Seine ersten Modelle ließ der junge Designer beim niederländischen Militär testen.

„Anfangs war es hart, zusehen zu müssen, wie das Modell explodiert. Ich hatte so lange daran gearbeitet, und dann macht es auf einmal bum, und weg ist es“, sagt er. „Designer entwerfen normalerweise Stühle und solche Dinge, dann hängen sie an das fertige Produkt ein Schild: Bitte nicht berühren.
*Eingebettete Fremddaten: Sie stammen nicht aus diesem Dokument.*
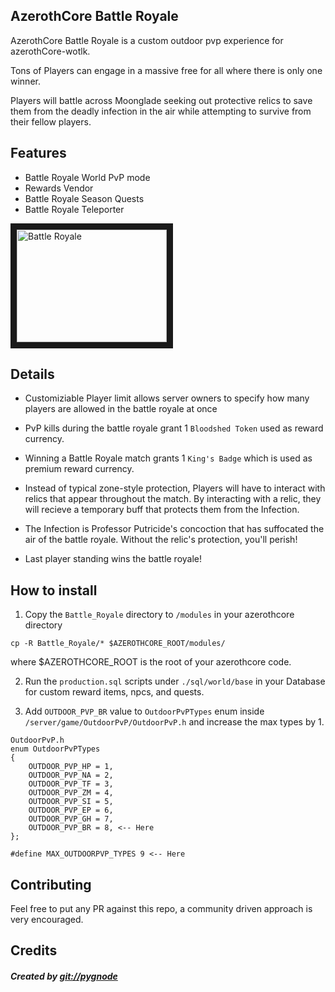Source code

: AzerothCore Battle Royale
---------------------

AzerothCore Battle Royale is a custom outdoor pvp experience for azerothCore-wotlk. 

Tons of Players can engage in a massive free for all where there is only one winner. 

Players will battle across Moonglade seeking out protective relics to save them from the deadly infection in the air while attempting to survive from their fellow players. 


Features
----------

- Battle Royale World PvP mode
- Rewards Vendor
- Battle Royale Season Quests
- Battle Royale Teleporter

<a href="http://www.youtube.com/watch?feature=player_embedded&v=vsTW7kQ1CNc
" target="_blank"><img src="http://img.youtube.com/vi/vsTW7kQ1CNc/0.jpg" 
alt="Battle Royale" width="240" height="180" border="10" /></a>



Details
--------

- Customiziable Player limit allows server owners to specify how many players are allowed in the battle royale at once

- PvP kills during the battle royale grant 1 `Bloodshed Token` used as reward currency. 

- Winning a Battle Royale match grants 1 `King's Badge` which is used as premium reward currency.

- Instead of typical zone-style protection, Players will have to interact with relics that appear throughout the match. By interacting with a relic, they will recieve a temporary buff that protects them from the Infection.

- The Infection is Professor Putricide's concoction that has suffocated the air of the battle royale. Without the relic's protection, you'll perish!

- Last player standing wins the battle royale!


How to install
----------------


1. Copy the `Battle_Royale` directory to `/modules` in your azerothcore directory

```
cp -R Battle_Royale/* $AZEROTHCORE_ROOT/modules/
```


where $AZEROTHCORE_ROOT is the root of your azerothcore code.

2. Run the `production.sql` scripts under `./sql/world/base` in your Database for custom reward items, npcs, and quests.

3. Add `OUTDOOR_PVP_BR` value to `OutdoorPvPTypes` enum inside `/server/game/OutdoorPvP/OutdoorPvP.h` and increase the max types by 1.
```
OutdoorPvP.h
enum OutdoorPvPTypes
{
    OUTDOOR_PVP_HP = 1,
    OUTDOOR_PVP_NA = 2,
    OUTDOOR_PVP_TF = 3,
    OUTDOOR_PVP_ZM = 4,
    OUTDOOR_PVP_SI = 5,
    OUTDOOR_PVP_EP = 6,
    OUTDOOR_PVP_GH = 7,
    OUTDOOR_PVP_BR = 8, <-- Here
};

#define MAX_OUTDOORPVP_TYPES 9 <-- Here
```


Contributing
--------------

Feel free to put any PR against this repo, a community driven approach is very encouraged.


Credits
--------

##### Created by [git://pygnode](https://github.com/pygnode/)
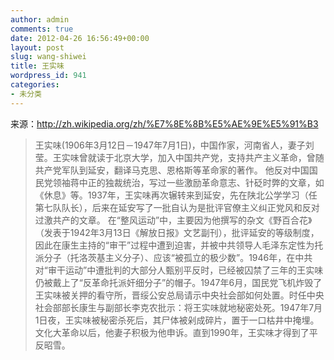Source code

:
 ```yaml
---
author: admin
comments: true
date: 2012-04-26 16:56:49+00:00
layout: post
slug: wang-shiwei
title: 王实味
wordpress_id: 941
categories:
- 未分类
---
```


来源：http://zh.wikipedia.org/zh/%E7%8E%8B%E5%AE%9E%E5%91%B3


> 王实味(1906年3月12日－1947年7月1日)，中国作家，河南省人，妻子刘莹。王实味曾就读于北京大学，加入中国共产党，支持共产主义革命，曾随共产党军队到延安，翻译马克思、恩格斯等革命家的著作。
他反对中国国民党领袖蒋中正的独裁统治，写过一些激励革命意志、针砭时弊的文章，如《休息》等。1937年，王实味再次辗转来到延安，先在陕北公学学习（任第七队队长），后来在延安写了一批自认为是批评官僚主义纠正党风和反对过激共产的文章。
在“整风运动”中，主要因为他撰写的杂文《野百合花》（发表于1942年3月13日《解放日报》文艺副刊），批评延安的等级制度，因此在康生主持的“审干”过程中遭到迫害，并被中共领导人毛泽东定性为托派分子（托洛茨基主义分子）、应该“被孤立的极少数”。1946年，在中共对“审干运动”中遭批判的大部分人甄别平反时，已经被囚禁了三年的王实味仍被戴上了“反革命托派奸细分子”的帽子。1947年6月，国民党飞机炸毁了王实味被关押的看守所，晋绥公安总局请示中央社会部如何处置。时任中央社会部部长康生与副部长李克农批示：将王实味就地秘密处死。1947年7月1日夜，王实味被秘密杀死后，其尸体被剁成碎片，置于一口枯井中掩埋。文化大革命以后，他妻子积极为他申诉。直到1990年，王实味才得到了平反昭雪。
Und wir haben das Ding einfach in die Luft gejagt!“

Erfolgreiche Räumung: das niederländische Militär testet Hassanis Erfindung. Bild: Massoud Hassani

Die niederländischen Militärs zogen sich nach einer kurzen Testperiode aus dem Projekt zurück, da der Mine Kafon für ihre Begriffe nicht präzise genug funktionierte. Die von Menschen durchgeführte Minensuche sei zwar gefährlicher, meinten sie, aber effektiver. Trotzdem ermunterten sie Hassani, seine Arbeit fortzusetzen.

Ein Bruchteil der Kosten

Mit der üblichen Methode kostet die Räumung einer Mine bis zu tausend Dollar. Wenn der Mine Kafon serienreif ist und industriell hergestellt werden kann, wird jedes Exemplar nur 40 Dollar kosten. Und da der Mine Kafon vor Ort in Handarbeit montiert werden könne, könne er sehr gut von humanitären Organisationen eingesetzt werden, meint Hassani.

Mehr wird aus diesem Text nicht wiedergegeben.